__Directions__
The whole listing below needs to be retyped without a single change.

__Data in this exercise__
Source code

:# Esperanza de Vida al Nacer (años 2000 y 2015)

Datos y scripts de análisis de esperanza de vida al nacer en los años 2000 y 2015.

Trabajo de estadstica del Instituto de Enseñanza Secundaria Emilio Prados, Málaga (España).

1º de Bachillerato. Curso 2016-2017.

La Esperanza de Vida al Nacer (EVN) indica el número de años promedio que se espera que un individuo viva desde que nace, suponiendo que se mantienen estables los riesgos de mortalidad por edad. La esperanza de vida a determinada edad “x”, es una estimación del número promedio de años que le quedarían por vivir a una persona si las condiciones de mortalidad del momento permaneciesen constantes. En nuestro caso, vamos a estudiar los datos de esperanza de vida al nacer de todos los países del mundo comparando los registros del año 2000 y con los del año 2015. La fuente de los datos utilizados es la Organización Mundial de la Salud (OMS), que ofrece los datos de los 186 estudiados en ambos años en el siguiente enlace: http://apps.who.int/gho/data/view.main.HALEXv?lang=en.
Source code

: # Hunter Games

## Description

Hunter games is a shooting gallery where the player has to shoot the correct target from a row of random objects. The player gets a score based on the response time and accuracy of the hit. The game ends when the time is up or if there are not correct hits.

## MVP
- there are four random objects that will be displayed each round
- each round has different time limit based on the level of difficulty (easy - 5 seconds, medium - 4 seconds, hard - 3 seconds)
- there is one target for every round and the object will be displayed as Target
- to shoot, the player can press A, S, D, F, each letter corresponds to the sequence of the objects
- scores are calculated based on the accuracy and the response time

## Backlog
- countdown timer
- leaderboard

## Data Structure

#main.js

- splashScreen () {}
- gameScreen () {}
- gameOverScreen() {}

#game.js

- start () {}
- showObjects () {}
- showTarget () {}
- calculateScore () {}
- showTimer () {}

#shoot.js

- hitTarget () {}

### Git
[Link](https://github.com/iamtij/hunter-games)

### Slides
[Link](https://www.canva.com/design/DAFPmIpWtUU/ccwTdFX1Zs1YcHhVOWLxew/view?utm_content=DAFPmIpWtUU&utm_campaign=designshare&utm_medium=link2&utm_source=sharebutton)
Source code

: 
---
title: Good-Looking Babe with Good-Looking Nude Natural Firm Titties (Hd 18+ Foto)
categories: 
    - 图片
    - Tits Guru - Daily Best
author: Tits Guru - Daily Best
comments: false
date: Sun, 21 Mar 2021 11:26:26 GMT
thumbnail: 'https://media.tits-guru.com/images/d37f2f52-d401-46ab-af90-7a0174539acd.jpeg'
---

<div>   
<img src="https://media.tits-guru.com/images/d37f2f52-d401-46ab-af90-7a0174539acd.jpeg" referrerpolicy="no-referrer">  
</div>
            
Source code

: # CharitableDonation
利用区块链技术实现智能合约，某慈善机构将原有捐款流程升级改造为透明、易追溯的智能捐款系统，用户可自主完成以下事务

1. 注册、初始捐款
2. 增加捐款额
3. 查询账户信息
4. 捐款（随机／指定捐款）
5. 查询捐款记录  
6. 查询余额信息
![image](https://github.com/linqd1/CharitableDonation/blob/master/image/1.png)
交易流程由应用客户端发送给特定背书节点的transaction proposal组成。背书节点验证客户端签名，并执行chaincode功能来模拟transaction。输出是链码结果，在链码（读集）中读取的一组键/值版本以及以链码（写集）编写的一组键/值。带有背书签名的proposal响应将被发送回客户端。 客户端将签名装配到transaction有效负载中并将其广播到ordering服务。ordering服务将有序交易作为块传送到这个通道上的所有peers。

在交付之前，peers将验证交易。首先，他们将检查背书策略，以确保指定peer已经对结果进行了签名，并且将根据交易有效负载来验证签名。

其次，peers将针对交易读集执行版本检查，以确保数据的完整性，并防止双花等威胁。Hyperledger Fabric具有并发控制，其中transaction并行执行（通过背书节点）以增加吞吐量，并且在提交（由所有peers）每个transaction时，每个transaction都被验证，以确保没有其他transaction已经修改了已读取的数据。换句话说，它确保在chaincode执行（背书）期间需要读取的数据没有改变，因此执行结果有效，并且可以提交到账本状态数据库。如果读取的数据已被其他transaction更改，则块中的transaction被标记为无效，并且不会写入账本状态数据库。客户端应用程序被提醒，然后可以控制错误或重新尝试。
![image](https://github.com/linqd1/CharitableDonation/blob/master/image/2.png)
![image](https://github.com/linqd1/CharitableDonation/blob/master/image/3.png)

__Result__
Source code

:# Esperanza de Vida al Nacer (años 2000 y 2015)

Datos y scripts de análisis de esperanza de vida al nacer en los años 2000 y 2015.

Trabajo de estadstica del Instituto de Enseñanza Secundaria Emilio Prados, Málaga (España).

1º de Bachillerato. Curso 2016-2017.

La Esperanza de Vida al Nacer (EVN) indica el número de años promedio que se espera que un individuo viva desde que nace, suponiendo que se mantienen estables los riesgos de mortalidad por edad. La esperanza de vida a determinada edad “x”, es una estimación del número promedio de años que le quedarían por vivir a una persona si las condiciones de mortalidad del momento permaneciesen constantes. En nuestro caso, vamos a estudiar los datos de esperanza de vida al nacer de todos los países del mundo comparando los registros del año 2000 y con los del año 2015. La fuente de los datos utilizados es la Organización Mundial de la Salud (OMS), que ofrece los datos de los 186 estudiados en ambos años en el siguiente enlace: http://apps.who.int/gho/data/view.main.HALEXv?lang=en.
Source code

: # Hunter Games

## Description

Hunter games is a shooting gallery where the player has to shoot the correct target from a row of random objects. The player gets a score based on the response time and accuracy of the hit. The game ends when the time is up or if there are not correct hits.

## MVP
- there are four random objects that will be displayed each round
- each round has different time limit based on the level of difficulty (easy - 5 seconds, medium - 4 seconds, hard - 3 seconds)
- there is one target for every round and the object will be displayed as Target
- to shoot, the player can press A, S, D, F, each letter corresponds to the sequence of the objects
- scores are calculated based on the accuracy and the response time

## Backlog
- countdown timer
- leaderboard

## Data Structure

#main.js

- splashScreen () {}
- gameScreen () {}
- gameOverScreen() {}

#game.js

- start () {}
- showObjects () {}
- showTarget () {}
- calculateScore () {}
- showTimer () {}

#shoot.js

- hitTarget () {}

### Git
[Link](https://github.com/iamtij/hunter-games)

### Slides
[Link](https://www.canva.com/design/DAFPmIpWtUU/ccwTdFX1Zs1YcHhVOWLxew/view?utm_content=DAFPmIpWtUU&utm_campaign=designshare&utm_medium=link2&utm_source=sharebutton)
Source code

: 
---
title: Good-Looking Babe with Good-Looking Nude Natural Firm Titties (Hd 18+ Foto)
categories: 
    - 图片
    - Tits Guru - Daily Best
author: Tits Guru - Daily Best
comments: false
date: Sun, 21 Mar 2021 11:26:26 GMT
thumbnail: 'https://media.tits-guru.com/images/d37f2f52-d401-46ab-af90-7a0174539acd.jpeg'
---

<div>   
<img src="https://media.tits-guru.com/images/d37f2f52-d401-46ab-af90-7a0174539acd.jpeg" referrerpolicy="no-referrer">  
</div>
            
Source code

: # CharitableDonation
利用区块链技术实现智能合约，某慈善机构将原有捐款流程升级改造为透明、易追溯的智能捐款系统，用户可自主完成以下事务

1. 注册、初始捐款
2. 增加捐款额
3. 查询账户信息
4. 捐款（随机／指定捐款）
5. 查询捐款记录  
6. 查询余额信息
![image](https://github.com/linqd1/CharitableDonation/blob/master/image/1.png)
交易流程由应用客户端发送给特定背书节点的transaction proposal组成。背书节点验证客户端签名，并执行chaincode功能来模拟transaction。输出是链码结果，在链码（读集）中读取的一组键/值版本以及以链码（写集）编写的一组键/值。带有背书签名的proposal响应将被发送回客户端。 客户端将签名装配到transaction有效负载中并将其广播到ordering服务。ordering服务将有序交易作为块传送到这个通道上的所有peers。

在交付之前，peers将验证交易。首先，他们将检查背书策略，以确保指定peer已经对结果进行了签名，并且将根据交易有效负载来验证签名。

其次，peers将针对交易读集执行版本检查，以确保数据的完整性，并防止双花等威胁。Hyperledger Fabric具有并发控制，其中transaction并行执行（通过背书节点）以增加吞吐量，并且在提交（由所有peers）每个transaction时，每个transaction都被验证，以确保没有其他transaction已经修改了已读取的数据。换句话说，它确保在chaincode执行（背书）期间需要读取的数据没有改变，因此执行结果有效，并且可以提交到账本状态数据库。如果读取的数据已被其他transaction更改，则块中的transaction被标记为无效，并且不会写入账本状态数据库。客户端应用程序被提醒，然后可以控制错误或重新尝试。
![image](https://github.com/linqd1/CharitableDonation/blob/master/image/2.png)
![image](https://github.com/linqd1/CharitableDonation/blob/master/image/3.png)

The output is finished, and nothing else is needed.